A South Korean lawmaker has introduced proposed legislation aimed at creating a regulatory framework for cryptocurrencies, including the legalization of initial coin offerings (ICOs) and guidelines for stablecoin issuance. The initiative, announced by Lee Kang-il, a member of the ruling Democratic Party, seeks to lift the ban on ICOs that was established in 2017 amid a surge in speculative investments commonly referred to as the “ICO boom.” This ban has led many South Korean projects to pursue token launches outside the country. The new bill aims to replace this blanket prohibition with a system centered on transparency and disclosure.
The draft legislation categorizes the digital asset sector as a distinct industry, subdividing it into nine specific business categories, including trading, brokerage, custody, payments, and investment management. Companies engaged in trading and brokerage would be required to obtain licenses, while other activities would follow a registration process. A focus on stablecoins includes a specialized oversight framework, with issuers mandated to maintain a minimum capital reserve of 1 billion won (approximately $717,000) backed by short-term liquid assets. Additionally, stablecoin issuers must undergo internal audits on a monthly basis and external audits annually.
In a different context, Hong Kong-imposed regulations appear to be less accommodating towards firms exploring Bitcoin as a treasury asset. Local firms listed on the Hong Kong Stock Exchange are facing challenges in gaining regulatory acceptance compared to their U.S. counterparts, such as Strategy (formerly MicroStrategy) and Japan’s Metaplanet, both of which have successfully adopted Bitcoin treasury strategies. In a trend noted by finance outlet Caixin, companies experimenting with Bitcoin treasuries have seen mixed results and some skepticism, with concerns raised about using such strategies as mere public relations exercises or attempts to stabilize struggling balance sheets.
In Hong Kong, 12 entities hold Bitcoin, placing the region among the top five globally. Boyaa Interactive and early adopter Meitu have garnered attention as some of the largest publicly traded Bitcoin holders in Asia, although Meitu has since liquidated its crypto holdings. Despite certain successes, an anonymous source indicated that Hong Kong regulators remain cautious regarding crypto treasury initiatives. This attitude reflects the government’s broader disapproval of speculative activities in the wake of its Stablecoin Ordinance, which took effect on August 1. The Hong Kong Monetary Authority has issued warnings against companies engaging in speculative strategies related to stablecoins, although no formal statements have emerged regarding crypto treasury businesses.
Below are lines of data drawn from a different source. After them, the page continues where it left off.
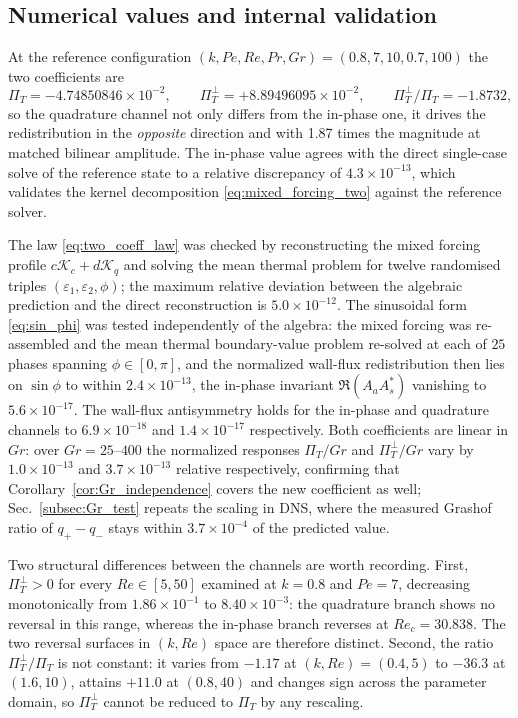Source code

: \documentclass[12pt,a4paper]{article}
\newcommand{\Rey}{\mathit{Re}}
\newcommand{\Pe}{\mathit{Pe}}
\newcommand{\Grr}{\mathit{Gr}}
\renewcommand{\Pr}{\mathit{Pr}}
\newcommand{\PiT}{\Pi_T}
\begin{document}
\subsection{Numerical values and internal validation}

At the reference configuration $(k,\Pe,\Rey,\Pr,\Grr)=(0.8,7,10,0.7,100)$ the two
coefficients are
\begin{equation}
  \PiT=-4.74850846\times10^{-2},\qquad
  \PiT^{\perp}=+8.89496095\times10^{-2},\qquad
  \PiT^{\perp}/\PiT=-1.8732 ,
  \label{eq:two_coeffs_values}
\end{equation}
so the quadrature channel not only differs from the in-phase one, it drives the
redistribution in the \emph{opposite} direction and with 1.87 times the magnitude at
matched bilinear amplitude. The in-phase value agrees with the direct single-case solve of the
reference state to a relative discrepancy of $4.3\times10^{-13}$, which
validates the kernel decomposition \eqref{eq:mixed_forcing_two} against the
reference solver.

The law \eqref{eq:two_coeff_law} was checked by reconstructing the mixed forcing
profile $c\mathcal K_c+d\mathcal K_q$ and solving the mean thermal problem for twelve
randomised triples $(\varepsilon_1,\varepsilon_2,\phi)$; the maximum relative
deviation between the algebraic prediction and the direct reconstruction is
$5.0\times10^{-12}$.
The sinusoidal form \eqref{eq:sin_phi} was tested independently of the algebra: the
mixed forcing was re-assembled and the mean thermal boundary-value problem
re-solved at each of $25$ phases spanning $\phi\in[0,\pi]$, and the normalized
wall-flux redistribution then lies on $\sin\phi$ to within $2.4\times10^{-13}$, the
in-phase invariant $\Re(A_aA_s^{*})$ vanishing to $5.6\times10^{-17}$.
The wall-flux antisymmetry holds for the in-phase and quadrature channels to
$6.9\times10^{-18}$ and $1.4\times10^{-17}$ respectively. Both coefficients are linear in $\Grr$:
over $\Grr=25$--$400$ the normalized responses $\PiT/\Grr$ and $\PiT^{\perp}/\Grr$ vary
by $1.0\times10^{-13}$ and $3.7\times10^{-13}$ relative respectively, confirming that
Corollary~\ref{cor:Gr_independence} covers the new coefficient as well;
Sec.~\ref{subsec:Gr_test} repeats the scaling in DNS, where the measured Grashof
ratio of $q_+-q_-$ stays within $3.7\times10^{-4}$ of the predicted value.

Two structural differences between the channels are worth recording. First,
$\PiT^{\perp}>0$ for every $\Rey\in[5,50]$ examined at $k=0.8$ and $\Pe=7$, decreasing
monotonically from $1.86\times10^{-1}$ to $8.40\times10^{-3}$: the quadrature branch
shows no reversal in this range, whereas the in-phase branch reverses at
$\Rey_c=30.838$. The two reversal surfaces in $(k,\Rey)$ space are therefore distinct.
Second, the ratio $\PiT^{\perp}/\PiT$ is not constant: it varies from $-1.17$ at
$(k,\Rey)=(0.4,5)$ to $-36.3$ at $(1.6,10)$, attains $+11.0$ at $(0.8,40)$ and changes
sign across the parameter
domain, so $\PiT^{\perp}$ cannot be reduced to $\PiT$ by any rescaling.
\end{document}
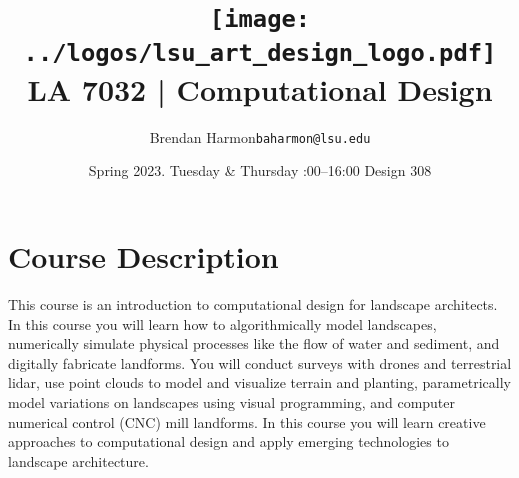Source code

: \documentclass[11pt,article,oneside]{memoir}
\makeatletter
\def\myauthor{Author}
\def\mytitle{Title}
\def\myemail{baharmon@lsu.edu}
\def\myauthor{Brendan Harmon}
\def\mytitle{ \texttt{[image: ../logos/lsu\_art\_design\_logo.pdf]} \\[0.1cm] {\normalfont \normalsize LA 7032 |} \Large Computational Design}
\newcommand{\globalcolor}[1]{%
  \color{#1}\global\let\default@color\current@color
}
\makeatother
\begin{document}
\setlength\bibitemsep{0.5em}

\setmainfont{IBM Plex Sans}
\setmonofont[Scale=0.8]{IBM Plex Mono}

\def\ind{\hangindent=1 true cm\hangafter=1 \noindent}
\def\labelitemi{$\cdot$}

\title{\LARGE \mytitle}
\author{\Large\myauthor \newline \footnotesize\texttt{\noindent\myemail}}
\date{Spring 2023. \newline Tuesday \& Thursday :00--16:00 \newline Design 308}
\published{\,}


\globalcolor{black}
\vspace*{-10em}
\maketitle
{}
\clearpage



\globalcolor{black}

\vspace*{-10em}
\maketitle

\section{Course Description}

This course is an introduction to 
computational design for landscape architects.
In this course you will learn how to 
algorithmically model landscapes,
numerically simulate physical processes 
like the flow of water and sediment,
and digitally fabricate landforms.  
You will conduct surveys with drones and terrestrial lidar,
use point clouds to model and visualize terrain and planting,
parametrically model variations on landscapes
using visual programming, 
and computer numerical control (CNC) mill landforms. 
In this course you will 
learn creative approaches to computational design 
and apply emerging technologies to landscape architecture.
\\
\end{document}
Meanwhile, confusion has arisen in China concerning a report suggesting that Shenzhen’s Futian Investment Holdings, a state-owned entity, issued digital bonds worth 500 million yuan (approximately $70 million) on the Ethereum blockchain as part of a real-world asset program. Initial reports from major local media and subsequent coverage by crypto news outlets hinted at a significant development, but those announcements have been removed from the company’s website along with its social media accounts, leading to questions in the online community regarding the legitimacy of the issuance.
In Japan, the Financial Services Agency (FSA) has proposed to regulate cryptocurrencies under the existing Financial Instruments and Exchange Act (FIEA). This move is intended to extend protections traditionally afforded to securities to digital assets, responding to an increasing number of retail investors holding crypto. Currently, over 12 million crypto accounts in Japan collectively manage more than 5 trillion yen (roughly $33.7 billion). Under the proposed regulations, token issuers would be subject to disclosure requirements comparable to those for securities, covering areas such as governance and risk. For tokens lacking a clear issuer, like Bitcoin, the responsibility for disclosures would shift to the exchanges facilitating their trade. Exchanges would also need to comply with licensing and operational standards applicable to securities trading platforms.
By encompassing cryptocurrencies within the FIEA framework, the FSA aims to ensure fair market practices and bolster investor safeguards, although it clarifies that cryptocurrencies will not be classified as securities under the current legal framework, as they do not bestow legal entitlements or income potentials.